• _Work request_: What you return must be every line below that includes the word "mojo".

Saved data entries
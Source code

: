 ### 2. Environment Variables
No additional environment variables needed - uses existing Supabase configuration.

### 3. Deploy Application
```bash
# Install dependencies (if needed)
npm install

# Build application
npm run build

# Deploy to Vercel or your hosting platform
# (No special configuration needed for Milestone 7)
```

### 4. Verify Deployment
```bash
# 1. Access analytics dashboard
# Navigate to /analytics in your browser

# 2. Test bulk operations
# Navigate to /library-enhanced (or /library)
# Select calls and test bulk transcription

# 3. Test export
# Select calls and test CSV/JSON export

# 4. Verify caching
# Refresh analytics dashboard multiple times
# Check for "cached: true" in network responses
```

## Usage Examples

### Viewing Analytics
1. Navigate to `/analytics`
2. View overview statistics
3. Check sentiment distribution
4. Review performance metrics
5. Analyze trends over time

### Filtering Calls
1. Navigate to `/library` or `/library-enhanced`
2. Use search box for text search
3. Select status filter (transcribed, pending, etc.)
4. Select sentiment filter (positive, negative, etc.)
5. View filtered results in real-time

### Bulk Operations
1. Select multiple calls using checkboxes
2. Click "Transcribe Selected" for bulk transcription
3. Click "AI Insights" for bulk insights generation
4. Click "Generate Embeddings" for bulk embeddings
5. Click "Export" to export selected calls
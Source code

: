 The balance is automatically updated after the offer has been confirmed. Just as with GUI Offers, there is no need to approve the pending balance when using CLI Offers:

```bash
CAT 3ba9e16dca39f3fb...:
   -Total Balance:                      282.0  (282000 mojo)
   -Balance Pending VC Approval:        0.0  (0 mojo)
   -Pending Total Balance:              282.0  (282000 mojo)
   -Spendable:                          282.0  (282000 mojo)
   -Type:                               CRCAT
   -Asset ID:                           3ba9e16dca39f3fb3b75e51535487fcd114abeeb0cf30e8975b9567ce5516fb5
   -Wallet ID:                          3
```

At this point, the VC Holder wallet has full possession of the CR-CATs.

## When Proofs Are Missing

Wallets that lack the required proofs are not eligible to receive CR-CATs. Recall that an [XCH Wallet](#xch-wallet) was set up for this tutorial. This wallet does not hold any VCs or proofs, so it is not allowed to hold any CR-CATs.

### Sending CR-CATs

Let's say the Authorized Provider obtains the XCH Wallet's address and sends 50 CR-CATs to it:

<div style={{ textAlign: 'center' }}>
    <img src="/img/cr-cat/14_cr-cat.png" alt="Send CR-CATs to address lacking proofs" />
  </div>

• _Output for this exercise_:
   -Total Balance:                      282.0  (282000 mojo)
   -Balance Pending VC Approval:        0.0  (0 mojo)
   -Pending Total Balance:              282.0  (282000 mojo)
   -Spendable:                          282.0  (282000 mojo)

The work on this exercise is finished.